(Recorded data)

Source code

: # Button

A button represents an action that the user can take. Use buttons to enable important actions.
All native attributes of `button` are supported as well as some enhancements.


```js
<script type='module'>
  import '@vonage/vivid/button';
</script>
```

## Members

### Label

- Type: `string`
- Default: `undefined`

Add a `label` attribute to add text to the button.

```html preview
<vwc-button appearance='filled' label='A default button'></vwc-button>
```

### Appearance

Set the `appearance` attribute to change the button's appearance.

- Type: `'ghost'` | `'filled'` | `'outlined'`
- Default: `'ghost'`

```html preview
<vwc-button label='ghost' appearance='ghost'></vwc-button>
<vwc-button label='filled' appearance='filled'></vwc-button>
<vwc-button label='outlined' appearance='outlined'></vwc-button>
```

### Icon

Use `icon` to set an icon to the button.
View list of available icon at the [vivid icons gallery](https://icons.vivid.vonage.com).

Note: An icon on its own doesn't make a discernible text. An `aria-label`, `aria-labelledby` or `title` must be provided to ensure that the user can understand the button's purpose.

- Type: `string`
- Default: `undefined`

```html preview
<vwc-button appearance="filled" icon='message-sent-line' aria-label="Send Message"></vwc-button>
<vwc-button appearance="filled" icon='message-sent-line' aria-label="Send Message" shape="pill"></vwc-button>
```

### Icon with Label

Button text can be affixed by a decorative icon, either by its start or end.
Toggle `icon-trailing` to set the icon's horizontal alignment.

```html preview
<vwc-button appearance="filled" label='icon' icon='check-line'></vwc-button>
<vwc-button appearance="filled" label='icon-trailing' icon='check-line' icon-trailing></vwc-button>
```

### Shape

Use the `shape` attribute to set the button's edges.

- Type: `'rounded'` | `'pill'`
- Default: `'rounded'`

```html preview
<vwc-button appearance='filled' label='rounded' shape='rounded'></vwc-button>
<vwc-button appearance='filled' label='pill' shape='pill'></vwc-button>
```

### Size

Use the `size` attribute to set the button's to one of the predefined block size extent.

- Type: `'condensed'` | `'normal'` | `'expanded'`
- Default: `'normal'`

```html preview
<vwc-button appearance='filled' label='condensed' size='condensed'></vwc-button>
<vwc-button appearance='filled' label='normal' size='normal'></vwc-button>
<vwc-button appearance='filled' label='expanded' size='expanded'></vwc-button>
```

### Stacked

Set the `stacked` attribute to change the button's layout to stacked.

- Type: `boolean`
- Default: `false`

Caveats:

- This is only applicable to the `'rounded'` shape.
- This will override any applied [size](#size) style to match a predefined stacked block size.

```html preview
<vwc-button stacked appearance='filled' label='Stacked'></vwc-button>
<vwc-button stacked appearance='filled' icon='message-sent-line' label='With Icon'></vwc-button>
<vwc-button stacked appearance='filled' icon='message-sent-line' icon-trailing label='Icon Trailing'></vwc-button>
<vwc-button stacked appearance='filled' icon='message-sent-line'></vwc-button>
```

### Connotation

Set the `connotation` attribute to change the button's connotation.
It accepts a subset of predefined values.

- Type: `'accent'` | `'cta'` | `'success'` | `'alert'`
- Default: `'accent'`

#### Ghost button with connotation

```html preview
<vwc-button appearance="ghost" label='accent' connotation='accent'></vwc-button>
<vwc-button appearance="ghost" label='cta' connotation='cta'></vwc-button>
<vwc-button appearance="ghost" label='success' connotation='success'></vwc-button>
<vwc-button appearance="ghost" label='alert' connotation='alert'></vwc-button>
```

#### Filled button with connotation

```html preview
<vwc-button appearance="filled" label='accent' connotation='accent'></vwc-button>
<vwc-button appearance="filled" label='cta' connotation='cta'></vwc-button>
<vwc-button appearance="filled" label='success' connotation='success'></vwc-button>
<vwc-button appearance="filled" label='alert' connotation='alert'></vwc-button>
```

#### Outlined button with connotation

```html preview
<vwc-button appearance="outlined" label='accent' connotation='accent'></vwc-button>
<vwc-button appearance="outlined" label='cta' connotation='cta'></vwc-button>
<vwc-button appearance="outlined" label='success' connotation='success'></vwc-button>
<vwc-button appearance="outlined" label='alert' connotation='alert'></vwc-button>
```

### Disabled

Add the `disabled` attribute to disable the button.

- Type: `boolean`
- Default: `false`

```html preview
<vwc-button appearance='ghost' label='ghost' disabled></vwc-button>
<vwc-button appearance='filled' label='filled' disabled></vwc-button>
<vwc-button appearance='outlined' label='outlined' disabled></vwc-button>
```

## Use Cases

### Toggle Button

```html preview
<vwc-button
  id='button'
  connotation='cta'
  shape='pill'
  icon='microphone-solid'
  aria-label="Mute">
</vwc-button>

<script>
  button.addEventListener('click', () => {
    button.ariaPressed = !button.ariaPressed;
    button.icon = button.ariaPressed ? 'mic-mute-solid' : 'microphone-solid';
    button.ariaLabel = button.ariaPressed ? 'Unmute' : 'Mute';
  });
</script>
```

__Assignment__
Only the number is wanted: how many lines of the data contain the word "change"?

__Exercise response__
3